Or another angle. Something that has always interested me is the more fundamental question: what is a soul? More particularly, how much of the ego (or sense of self) inheres in the soul, both before death and after? The soul is seen as something elevated, as being some essential quality of each being which is above and beyond the mundane life. If our ego-self is the part of ourselves which is most interested in mundane concerns, does it follow that the soul is the part of us which is concerned with the more ephemeral and spiritual aspects of our life? Being so, could the soul in fact be free from ego? The darknesses of our minds arr replete with petty personality traits, grudges, victimhood fantasies, and all manner of unhelpful phantasmagoria.

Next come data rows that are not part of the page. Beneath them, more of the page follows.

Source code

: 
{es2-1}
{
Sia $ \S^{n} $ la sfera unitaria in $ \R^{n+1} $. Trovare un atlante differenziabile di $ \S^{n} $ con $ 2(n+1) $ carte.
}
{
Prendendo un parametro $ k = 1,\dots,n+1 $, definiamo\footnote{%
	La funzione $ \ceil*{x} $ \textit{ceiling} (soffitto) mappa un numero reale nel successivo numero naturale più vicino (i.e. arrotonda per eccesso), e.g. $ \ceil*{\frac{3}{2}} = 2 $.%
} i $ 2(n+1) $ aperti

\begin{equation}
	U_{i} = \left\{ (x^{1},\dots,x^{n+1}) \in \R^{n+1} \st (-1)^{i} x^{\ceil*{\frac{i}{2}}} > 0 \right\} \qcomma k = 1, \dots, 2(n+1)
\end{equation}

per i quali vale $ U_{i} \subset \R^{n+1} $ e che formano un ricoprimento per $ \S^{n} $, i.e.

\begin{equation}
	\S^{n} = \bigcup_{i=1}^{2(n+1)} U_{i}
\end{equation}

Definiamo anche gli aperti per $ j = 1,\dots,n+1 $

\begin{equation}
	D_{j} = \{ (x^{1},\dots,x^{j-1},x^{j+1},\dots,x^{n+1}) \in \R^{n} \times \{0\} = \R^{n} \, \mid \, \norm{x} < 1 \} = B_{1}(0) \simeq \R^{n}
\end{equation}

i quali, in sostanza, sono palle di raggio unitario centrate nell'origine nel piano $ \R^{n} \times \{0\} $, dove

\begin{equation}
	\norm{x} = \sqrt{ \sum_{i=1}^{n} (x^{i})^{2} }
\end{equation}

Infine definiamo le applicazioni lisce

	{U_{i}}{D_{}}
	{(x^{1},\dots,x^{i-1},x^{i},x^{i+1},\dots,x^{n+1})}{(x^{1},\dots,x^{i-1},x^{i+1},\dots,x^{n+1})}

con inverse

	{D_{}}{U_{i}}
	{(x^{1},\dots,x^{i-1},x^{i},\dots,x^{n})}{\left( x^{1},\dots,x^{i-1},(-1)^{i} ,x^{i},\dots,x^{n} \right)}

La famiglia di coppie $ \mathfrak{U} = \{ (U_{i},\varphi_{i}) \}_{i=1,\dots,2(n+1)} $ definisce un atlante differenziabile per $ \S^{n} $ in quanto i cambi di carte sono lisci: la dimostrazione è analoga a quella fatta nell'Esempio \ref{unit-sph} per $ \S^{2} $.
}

I cannot believe any culture would endorse the idea that these are part of the elevated essence we term the 'soul'.


In Christian mythology, we believe the soul will enter the kingdom of Jesus and live in eternal peace and harmony. A soul which harbours petty jealousies and resentments would, by definition, be unable to live in such a state of harmony. Thus, we must conclude that part of the ego is removed from the soul upon ascension. That the soul is somehow purified on death or existsin a permanent state of purity, untouched by petty ego processes. Yet personhood remains after death. People fantasise about meeting their loved ones in the afterlife, implying that the soul carries with it memory, personhood and naturally, egohood.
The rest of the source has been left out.